### Exercise requirements
Only the lines from the one with "If I want to" through the end of the material below belong in the reply; transcribe them exactly.

### Data extract

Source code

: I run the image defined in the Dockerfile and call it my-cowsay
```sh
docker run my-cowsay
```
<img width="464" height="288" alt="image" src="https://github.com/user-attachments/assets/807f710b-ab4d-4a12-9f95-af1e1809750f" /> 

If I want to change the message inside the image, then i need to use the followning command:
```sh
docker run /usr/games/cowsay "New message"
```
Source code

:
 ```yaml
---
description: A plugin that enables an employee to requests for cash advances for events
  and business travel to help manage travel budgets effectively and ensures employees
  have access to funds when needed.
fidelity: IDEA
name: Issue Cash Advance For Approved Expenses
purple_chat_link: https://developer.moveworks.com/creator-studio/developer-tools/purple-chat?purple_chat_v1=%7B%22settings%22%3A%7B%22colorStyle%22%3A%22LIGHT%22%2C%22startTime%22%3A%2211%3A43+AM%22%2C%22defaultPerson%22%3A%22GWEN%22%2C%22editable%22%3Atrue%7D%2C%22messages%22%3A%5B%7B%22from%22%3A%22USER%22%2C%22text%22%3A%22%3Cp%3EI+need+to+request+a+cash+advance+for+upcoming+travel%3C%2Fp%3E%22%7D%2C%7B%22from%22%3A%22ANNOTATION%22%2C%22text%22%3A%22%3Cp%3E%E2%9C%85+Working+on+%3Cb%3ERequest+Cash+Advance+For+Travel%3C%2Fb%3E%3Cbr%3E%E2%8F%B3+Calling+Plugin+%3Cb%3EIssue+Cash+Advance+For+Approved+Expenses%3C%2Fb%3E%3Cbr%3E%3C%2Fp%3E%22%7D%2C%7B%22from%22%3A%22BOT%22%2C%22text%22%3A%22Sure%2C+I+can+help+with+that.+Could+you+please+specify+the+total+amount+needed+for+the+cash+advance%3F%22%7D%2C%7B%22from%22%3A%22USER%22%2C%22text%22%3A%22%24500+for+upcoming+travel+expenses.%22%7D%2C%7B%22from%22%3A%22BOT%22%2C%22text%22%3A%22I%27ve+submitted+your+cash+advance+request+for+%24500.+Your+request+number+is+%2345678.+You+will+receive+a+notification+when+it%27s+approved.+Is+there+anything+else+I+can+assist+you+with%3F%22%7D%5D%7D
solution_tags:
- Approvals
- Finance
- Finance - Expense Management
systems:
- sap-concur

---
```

### Output for this exercise
If I want to change the message inside the image, then i need to use the followning command:
```sh
docker run /usr/games/cowsay "New message"
```
Source code

:
 ```yaml
---
description: A plugin that enables an employee to requests for cash advances for events
  and business travel to help manage travel budgets effectively and ensures employees
  have access to funds when needed.
fidelity: IDEA
name: Issue Cash Advance For Approved Expenses
purple_chat_link: https://developer.moveworks.com/creator-studio/developer-tools/purple-chat?purple_chat_v1=%7B%22settings%22%3A%7B%22colorStyle%22%3A%22LIGHT%22%2C%22startTime%22%3A%2211%3A43+AM%22%2C%22defaultPerson%22%3A%22GWEN%22%2C%22editable%22%3Atrue%7D%2C%22messages%22%3A%5B%7B%22from%22%3A%22USER%22%2C%22text%22%3A%22%3Cp%3EI+need+to+request+a+cash+advance+for+upcoming+travel%3C%2Fp%3E%22%7D%2C%7B%22from%22%3A%22ANNOTATION%22%2C%22text%22%3A%22%3Cp%3E%E2%9C%85+Working+on+%3Cb%3ERequest+Cash+Advance+For+Travel%3C%2Fb%3E%3Cbr%3E%E2%8F%B3+Calling+Plugin+%3Cb%3EIssue+Cash+Advance+For+Approved+Expenses%3C%2Fb%3E%3Cbr%3E%3C%2Fp%3E%22%7D%2C%7B%22from%22%3A%22BOT%22%2C%22text%22%3A%22Sure%2C+I+can+help+with+that.+Could+you+please+specify+the+total+amount+needed+for+the+cash+advance%3F%22%7D%2C%7B%22from%22%3A%22USER%22%2C%22text%22%3A%22%24500+for+upcoming+travel+expenses.%22%7D%2C%7B%22from%22%3A%22BOT%22%2C%22text%22%3A%22I%27ve+submitted+your+cash+advance+request+for+%24500.+Your+request+number+is+%2345678.+You+will+receive+a+notification+when+it%27s+approved.+Is+there+anything+else+I+can+assist+you+with%3F%22%7D%5D%7D
solution_tags:
- Approvals
- Finance
- Finance - Expense Management
systems:
- sap-concur

---
```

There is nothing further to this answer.